С новыми документами он стал Джоном Гриффеном Спрингером, коммивояжером из Хардинга, торгующим обучающими программами. Сорок три года, вдовец, без статуса техника. Оно и к лучшему: техники говорили на своем, особом языке.
На Робард-стрит Ричардс вернулся в половине первого, удачное время для тех, кому охота попасть в руки насильников, грабителей или убийц. А вот чтобы скрыться незамеченным, он мог бы подобрать более удачный час. Но, с другой стороны, к югу от Канала он жил с рождения.
Канал он пересек в двух милях западнее, у самого озера. По пути встретил компанию пьяниц, веселящихся у костра, нескольких крыс, но ни одного копа. В четверть второго пересекал ничейную землю на северном берегу Канала, лавируя между складами, дешевыми барами, конторами судовладельцев. В половине второго на улицах все чаще встречались добропорядочные жители центра, жаждущие ночных наслаждений. Так что такси он остановил, не вызвав ни малейшего подозрения.
Водитель даже не взглянул на него.
– Аэропорт, – бросил Ричардс.
– Будет сделано, приятель, – последовал ответ.
Дорога по пустому шоссе не заняла много времени. Без десяти два Ричардс входил в здание аэропорта. Прохромал мимо нескольких копов и сотрудников службы безопасности, не вызвав у них ни малейшего интереса. Купил билет до Нью-Йорка. Действительно, куда еще он мог полететь? На проверку документов, рутинное дело, ушло несколько секунд. Самолет вылетел в двадцать минут третьего. С Ричардсом летело человек сорок, в основном бизнесмены и студенты. Коп в своей пуленепробиваемой будке проспал весь полет. Какое-то время подремал и Ричардс.
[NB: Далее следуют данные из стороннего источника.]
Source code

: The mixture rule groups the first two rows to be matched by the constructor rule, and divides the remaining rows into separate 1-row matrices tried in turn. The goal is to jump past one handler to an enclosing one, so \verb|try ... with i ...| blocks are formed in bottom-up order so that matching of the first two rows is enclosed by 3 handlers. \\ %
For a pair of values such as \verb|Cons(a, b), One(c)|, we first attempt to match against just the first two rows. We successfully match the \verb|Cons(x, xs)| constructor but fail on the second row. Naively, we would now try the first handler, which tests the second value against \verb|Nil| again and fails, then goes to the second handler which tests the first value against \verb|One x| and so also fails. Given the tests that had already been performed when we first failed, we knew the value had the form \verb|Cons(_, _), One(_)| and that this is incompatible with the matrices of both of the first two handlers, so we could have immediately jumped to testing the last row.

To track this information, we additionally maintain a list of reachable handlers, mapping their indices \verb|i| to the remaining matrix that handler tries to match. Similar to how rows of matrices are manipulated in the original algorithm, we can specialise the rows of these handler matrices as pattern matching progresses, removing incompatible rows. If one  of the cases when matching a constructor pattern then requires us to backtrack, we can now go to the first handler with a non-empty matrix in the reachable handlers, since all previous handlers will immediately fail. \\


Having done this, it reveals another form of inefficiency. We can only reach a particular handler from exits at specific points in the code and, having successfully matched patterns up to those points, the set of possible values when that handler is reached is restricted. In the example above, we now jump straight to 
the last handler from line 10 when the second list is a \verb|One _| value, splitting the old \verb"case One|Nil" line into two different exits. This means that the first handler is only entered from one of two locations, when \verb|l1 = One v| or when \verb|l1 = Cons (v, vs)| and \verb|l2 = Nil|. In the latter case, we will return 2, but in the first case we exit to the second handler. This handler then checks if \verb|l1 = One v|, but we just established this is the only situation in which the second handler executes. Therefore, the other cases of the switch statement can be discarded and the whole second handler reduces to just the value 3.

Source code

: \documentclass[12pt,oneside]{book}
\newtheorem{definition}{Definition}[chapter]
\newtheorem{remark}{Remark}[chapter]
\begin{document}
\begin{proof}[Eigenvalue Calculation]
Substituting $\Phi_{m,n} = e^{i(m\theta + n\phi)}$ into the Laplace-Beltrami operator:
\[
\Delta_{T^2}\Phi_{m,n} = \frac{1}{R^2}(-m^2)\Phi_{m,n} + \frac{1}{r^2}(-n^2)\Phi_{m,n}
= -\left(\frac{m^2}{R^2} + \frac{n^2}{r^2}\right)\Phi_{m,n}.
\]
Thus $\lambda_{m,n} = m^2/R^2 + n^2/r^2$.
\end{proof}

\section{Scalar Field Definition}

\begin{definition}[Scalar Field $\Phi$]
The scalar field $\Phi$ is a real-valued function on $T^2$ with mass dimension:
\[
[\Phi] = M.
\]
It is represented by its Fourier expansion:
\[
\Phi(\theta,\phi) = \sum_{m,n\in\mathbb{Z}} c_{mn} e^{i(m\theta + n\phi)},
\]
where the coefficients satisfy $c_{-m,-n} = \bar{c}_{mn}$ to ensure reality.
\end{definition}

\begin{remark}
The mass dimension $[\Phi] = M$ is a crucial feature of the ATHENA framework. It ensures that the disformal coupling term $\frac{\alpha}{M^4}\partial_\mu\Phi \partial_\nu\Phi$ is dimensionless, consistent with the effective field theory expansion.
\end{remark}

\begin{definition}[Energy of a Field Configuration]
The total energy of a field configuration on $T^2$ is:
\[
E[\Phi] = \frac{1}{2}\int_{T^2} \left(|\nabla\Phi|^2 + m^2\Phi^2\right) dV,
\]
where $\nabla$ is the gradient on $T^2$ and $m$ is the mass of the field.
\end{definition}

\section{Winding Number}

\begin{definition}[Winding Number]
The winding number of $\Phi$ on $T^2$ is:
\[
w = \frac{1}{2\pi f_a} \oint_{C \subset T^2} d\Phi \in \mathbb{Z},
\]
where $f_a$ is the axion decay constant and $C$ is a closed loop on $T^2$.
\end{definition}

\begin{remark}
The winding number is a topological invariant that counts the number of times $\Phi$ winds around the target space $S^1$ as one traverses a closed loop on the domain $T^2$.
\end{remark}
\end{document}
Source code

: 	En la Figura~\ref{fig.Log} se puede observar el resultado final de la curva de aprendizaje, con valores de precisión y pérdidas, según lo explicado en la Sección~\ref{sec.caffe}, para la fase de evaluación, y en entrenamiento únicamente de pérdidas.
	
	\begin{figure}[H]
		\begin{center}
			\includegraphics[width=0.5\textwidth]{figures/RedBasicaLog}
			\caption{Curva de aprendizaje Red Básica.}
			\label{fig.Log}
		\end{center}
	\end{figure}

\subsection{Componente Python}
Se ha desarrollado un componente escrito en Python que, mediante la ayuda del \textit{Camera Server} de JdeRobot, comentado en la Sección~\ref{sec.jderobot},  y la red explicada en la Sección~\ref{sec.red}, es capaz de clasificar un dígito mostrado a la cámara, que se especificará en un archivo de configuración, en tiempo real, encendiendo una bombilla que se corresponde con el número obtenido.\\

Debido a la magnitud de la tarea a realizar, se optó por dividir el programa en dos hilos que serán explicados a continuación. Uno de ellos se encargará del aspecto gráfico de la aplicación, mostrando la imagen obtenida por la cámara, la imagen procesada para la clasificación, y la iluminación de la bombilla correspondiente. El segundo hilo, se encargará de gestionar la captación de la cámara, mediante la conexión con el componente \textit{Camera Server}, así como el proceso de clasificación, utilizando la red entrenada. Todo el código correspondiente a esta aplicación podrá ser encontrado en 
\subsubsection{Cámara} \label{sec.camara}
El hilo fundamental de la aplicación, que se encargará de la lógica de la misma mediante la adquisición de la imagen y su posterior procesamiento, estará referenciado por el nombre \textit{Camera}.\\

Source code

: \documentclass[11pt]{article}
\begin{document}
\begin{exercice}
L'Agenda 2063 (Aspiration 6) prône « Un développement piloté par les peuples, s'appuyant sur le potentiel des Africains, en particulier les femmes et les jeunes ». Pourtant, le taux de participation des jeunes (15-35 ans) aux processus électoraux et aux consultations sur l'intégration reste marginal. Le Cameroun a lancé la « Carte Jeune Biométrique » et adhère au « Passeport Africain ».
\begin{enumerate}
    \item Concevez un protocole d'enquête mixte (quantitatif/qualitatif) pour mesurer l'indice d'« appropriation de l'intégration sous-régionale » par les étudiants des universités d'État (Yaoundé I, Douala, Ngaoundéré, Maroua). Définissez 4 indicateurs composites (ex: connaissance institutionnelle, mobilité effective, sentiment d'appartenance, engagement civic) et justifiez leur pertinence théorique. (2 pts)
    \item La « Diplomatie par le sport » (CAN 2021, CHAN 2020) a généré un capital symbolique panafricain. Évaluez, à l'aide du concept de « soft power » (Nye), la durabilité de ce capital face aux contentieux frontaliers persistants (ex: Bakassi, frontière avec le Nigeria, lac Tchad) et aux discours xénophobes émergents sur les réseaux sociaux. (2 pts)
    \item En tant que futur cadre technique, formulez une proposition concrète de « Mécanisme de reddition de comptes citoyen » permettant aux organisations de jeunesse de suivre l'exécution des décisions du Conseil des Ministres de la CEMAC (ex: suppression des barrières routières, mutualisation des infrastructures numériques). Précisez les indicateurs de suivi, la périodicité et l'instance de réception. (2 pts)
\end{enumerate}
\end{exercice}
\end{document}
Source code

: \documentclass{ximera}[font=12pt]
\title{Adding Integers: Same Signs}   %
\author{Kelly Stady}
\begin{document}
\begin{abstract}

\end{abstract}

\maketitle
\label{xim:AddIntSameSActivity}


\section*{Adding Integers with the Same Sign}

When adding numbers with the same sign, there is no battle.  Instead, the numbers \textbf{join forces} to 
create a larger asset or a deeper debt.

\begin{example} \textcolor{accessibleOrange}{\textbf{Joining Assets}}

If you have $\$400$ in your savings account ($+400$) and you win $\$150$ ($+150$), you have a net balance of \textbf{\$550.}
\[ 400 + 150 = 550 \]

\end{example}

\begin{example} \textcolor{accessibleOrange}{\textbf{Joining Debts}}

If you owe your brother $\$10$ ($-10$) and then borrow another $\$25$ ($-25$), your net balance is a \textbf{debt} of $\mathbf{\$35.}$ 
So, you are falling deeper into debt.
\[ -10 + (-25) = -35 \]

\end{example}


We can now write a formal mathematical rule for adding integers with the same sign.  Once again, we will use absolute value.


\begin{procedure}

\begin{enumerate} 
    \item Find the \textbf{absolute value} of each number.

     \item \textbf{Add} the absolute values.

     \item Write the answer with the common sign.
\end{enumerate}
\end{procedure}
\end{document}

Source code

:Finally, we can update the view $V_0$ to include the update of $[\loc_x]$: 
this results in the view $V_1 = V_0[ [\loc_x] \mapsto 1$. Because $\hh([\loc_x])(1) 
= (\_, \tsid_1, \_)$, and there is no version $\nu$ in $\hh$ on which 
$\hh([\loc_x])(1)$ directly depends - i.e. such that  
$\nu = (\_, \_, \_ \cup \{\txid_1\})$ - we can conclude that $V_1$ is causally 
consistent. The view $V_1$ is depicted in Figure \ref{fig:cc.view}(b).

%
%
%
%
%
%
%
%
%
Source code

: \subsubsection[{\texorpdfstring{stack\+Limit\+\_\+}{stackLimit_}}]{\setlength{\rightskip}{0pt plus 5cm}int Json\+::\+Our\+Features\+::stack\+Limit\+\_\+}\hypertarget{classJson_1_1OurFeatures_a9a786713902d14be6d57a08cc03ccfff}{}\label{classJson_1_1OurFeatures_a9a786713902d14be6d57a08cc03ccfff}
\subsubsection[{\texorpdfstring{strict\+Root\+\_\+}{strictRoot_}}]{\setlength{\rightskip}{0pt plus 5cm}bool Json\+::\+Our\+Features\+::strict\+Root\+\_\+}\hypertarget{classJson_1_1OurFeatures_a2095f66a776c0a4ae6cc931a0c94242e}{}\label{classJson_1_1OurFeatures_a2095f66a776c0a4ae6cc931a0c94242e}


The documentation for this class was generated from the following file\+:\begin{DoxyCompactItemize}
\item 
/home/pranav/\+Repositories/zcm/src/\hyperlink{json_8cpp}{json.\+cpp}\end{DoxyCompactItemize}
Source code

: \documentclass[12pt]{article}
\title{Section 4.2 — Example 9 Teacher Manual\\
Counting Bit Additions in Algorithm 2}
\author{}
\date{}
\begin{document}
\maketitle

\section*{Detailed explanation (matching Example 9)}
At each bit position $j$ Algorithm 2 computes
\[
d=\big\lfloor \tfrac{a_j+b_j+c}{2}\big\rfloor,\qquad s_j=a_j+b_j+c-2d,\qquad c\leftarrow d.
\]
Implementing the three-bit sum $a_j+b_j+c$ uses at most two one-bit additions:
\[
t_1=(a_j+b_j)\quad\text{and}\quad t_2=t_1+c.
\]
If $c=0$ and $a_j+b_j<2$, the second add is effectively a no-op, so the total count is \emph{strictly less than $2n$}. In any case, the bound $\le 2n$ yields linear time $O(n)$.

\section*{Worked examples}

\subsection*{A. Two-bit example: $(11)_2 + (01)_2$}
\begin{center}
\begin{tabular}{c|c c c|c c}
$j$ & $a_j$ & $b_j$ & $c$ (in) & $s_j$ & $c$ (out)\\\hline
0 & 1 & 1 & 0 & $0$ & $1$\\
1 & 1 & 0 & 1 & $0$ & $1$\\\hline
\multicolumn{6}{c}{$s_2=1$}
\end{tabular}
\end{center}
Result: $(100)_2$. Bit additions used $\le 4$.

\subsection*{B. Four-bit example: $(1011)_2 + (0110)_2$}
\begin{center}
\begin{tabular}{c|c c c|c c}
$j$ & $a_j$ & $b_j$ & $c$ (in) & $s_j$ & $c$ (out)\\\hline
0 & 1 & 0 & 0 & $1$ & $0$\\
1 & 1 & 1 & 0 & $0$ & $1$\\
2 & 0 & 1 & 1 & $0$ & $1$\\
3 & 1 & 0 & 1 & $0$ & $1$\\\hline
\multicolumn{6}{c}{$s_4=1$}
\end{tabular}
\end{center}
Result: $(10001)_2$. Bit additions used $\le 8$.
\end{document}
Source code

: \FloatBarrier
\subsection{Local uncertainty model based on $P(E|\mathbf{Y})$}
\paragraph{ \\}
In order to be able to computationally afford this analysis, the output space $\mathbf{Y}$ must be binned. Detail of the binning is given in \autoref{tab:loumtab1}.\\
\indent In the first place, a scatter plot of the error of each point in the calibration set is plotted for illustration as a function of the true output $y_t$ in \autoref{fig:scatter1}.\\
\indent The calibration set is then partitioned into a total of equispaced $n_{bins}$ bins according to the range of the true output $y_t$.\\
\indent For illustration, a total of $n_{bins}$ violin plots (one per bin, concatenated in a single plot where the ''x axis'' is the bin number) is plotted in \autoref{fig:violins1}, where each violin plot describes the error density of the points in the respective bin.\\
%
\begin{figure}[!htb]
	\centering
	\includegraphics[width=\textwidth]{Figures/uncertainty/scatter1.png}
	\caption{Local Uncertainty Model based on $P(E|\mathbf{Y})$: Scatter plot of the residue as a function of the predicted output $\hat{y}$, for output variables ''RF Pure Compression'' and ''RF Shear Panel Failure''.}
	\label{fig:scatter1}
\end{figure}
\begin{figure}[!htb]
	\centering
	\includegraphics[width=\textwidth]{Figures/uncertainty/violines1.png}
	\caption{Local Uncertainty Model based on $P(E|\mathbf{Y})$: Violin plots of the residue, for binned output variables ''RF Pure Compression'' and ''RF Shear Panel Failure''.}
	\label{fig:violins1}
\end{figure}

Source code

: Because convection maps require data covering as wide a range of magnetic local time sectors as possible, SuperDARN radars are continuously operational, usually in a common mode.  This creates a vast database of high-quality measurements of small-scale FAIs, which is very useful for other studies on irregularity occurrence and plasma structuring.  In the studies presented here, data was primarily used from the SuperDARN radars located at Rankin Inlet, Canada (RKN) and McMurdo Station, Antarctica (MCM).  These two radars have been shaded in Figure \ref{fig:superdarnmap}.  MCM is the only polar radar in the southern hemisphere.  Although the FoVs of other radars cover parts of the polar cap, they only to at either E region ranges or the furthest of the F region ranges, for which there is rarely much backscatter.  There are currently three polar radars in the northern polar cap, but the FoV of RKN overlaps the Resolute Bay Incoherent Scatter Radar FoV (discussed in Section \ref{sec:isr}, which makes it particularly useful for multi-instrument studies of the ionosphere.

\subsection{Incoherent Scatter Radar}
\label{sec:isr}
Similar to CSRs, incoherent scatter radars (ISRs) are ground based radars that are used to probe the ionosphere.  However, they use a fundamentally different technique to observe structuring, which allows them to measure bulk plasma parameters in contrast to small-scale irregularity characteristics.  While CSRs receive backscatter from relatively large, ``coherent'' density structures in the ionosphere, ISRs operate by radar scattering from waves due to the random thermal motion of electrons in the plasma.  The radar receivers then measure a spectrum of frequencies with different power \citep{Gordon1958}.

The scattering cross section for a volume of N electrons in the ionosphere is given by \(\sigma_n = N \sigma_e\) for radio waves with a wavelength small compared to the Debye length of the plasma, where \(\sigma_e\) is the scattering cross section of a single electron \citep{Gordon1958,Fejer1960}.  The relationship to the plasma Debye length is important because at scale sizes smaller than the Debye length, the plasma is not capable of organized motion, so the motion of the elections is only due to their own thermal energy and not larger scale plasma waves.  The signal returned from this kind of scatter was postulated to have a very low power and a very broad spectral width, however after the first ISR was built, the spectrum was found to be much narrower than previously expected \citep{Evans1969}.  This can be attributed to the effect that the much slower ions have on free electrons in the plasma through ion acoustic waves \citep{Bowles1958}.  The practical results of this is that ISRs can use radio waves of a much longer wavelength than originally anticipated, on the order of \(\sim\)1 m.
Приземлились они в шесть минут четвертого. И нью-йоркский аэропорт Ричардс покинул без приключений.
В четверть четвертого такси уже въезжало на Линдсей-оверуэй. Центральный парк они пересекли по диагонали, и в двадцать минут четвертого Бен Ричардс растворился в чреве самого большого города планеты.
…Минус 076, отсчет идет…
Он остановил свой выбор на отеле «Брант» в Ист-Сайде. Этот район переживал очередной подъем, но тем не менее располагался неподалеку от трущоб Манхэттена, также самых больших в мире. Убедившись в этом, Ричардс вновь вспомнил слова Дэна Киллияна: «Держитесь своих».
Выйдя из такси, он зашагал к Таймс-сквер. Ему не хотелось регистрироваться в отеле до рассвета: зачем привлекать к себе лишнее внимание. Пять с половиной часов, с половины четвертого до девяти, он просидел на ночном шоу для извращенцев. Безумно хотелось спать, и пару раз он таки начинал дремать, но тут же просыпался от легких прикосновений пальцев к бедру.
– Сколько вы намерены у нас пробыть? – спросил портье, глянув на регистрационную карточку, заполненную на имя Джона Г. Стрингера.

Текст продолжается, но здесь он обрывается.